▸ **Exercise aim**
Copy nothing but the lines below running from the line containing "- **UI**: Tool window and settings panels" through the line containing "- For the first", both end lines included.

+ + +

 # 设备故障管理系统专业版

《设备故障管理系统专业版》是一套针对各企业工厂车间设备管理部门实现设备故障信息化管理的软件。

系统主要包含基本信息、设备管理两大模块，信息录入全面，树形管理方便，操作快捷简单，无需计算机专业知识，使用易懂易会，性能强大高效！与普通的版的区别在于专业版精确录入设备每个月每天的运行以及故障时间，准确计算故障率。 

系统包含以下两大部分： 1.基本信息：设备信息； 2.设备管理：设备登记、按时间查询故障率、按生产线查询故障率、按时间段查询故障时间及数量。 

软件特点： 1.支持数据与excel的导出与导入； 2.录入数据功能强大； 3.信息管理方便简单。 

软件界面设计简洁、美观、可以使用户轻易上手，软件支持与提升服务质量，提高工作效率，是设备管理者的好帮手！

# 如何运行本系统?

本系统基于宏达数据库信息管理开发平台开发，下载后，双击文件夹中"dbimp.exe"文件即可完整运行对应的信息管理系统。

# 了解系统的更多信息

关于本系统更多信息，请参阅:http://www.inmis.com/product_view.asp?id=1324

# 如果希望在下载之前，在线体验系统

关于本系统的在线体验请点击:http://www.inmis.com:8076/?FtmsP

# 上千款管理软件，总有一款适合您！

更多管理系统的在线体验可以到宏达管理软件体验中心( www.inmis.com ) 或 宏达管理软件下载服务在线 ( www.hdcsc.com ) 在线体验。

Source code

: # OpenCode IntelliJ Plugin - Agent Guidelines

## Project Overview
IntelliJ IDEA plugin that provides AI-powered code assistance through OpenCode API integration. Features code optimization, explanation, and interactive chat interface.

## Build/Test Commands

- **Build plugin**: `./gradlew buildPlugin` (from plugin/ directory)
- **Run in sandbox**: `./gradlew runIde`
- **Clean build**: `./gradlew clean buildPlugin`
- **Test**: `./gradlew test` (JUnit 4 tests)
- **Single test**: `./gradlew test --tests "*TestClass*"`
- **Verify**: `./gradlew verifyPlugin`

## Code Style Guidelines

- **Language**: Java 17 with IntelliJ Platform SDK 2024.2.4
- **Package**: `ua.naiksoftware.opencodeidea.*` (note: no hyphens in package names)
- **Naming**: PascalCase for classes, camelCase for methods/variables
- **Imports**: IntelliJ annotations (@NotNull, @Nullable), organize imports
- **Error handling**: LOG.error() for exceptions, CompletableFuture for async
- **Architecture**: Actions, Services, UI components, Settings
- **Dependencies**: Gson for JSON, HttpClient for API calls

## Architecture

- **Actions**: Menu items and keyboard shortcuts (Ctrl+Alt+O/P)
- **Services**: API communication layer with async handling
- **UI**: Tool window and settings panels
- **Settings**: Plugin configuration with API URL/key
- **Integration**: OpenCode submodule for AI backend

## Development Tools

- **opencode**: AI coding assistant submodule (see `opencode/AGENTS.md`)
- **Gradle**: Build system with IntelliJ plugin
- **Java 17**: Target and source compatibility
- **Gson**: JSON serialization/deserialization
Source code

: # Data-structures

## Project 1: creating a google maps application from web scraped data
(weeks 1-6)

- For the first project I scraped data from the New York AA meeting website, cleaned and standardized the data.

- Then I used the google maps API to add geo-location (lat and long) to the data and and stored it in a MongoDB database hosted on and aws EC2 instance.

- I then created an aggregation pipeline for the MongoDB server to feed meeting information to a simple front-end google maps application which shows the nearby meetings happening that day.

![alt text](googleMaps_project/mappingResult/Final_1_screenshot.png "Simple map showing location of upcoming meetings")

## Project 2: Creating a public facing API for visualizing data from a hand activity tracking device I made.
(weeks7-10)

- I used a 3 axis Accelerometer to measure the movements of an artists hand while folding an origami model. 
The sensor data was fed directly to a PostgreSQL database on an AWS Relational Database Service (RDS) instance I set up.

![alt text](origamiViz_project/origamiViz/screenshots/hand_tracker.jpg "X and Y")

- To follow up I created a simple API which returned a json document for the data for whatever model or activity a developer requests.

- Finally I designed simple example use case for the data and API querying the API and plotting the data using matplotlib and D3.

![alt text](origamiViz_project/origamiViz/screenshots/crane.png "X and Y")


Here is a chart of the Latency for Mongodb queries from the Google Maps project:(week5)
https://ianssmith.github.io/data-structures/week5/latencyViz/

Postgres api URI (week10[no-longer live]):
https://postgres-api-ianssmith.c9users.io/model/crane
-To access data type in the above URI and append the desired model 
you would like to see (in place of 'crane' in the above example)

+ + +

▸ **Answer box**
- **UI**: Tool window and settings panels
- **Settings**: Plugin configuration with API URL/key
- **Integration**: OpenCode submodule for AI backend

## Development Tools

- **opencode**: AI coding assistant submodule (see `opencode/AGENTS.md`)
- **Gradle**: Build system with IntelliJ plugin
- **Java 17**: Target and source compatibility
- **Gson**: JSON serialization/deserialization
Source code

: # Data-structures

## Project 1: creating a google maps application from web scraped data
(weeks 1-6)

- For the first project I scraped data from the New York AA meeting website, cleaned and standardized the data.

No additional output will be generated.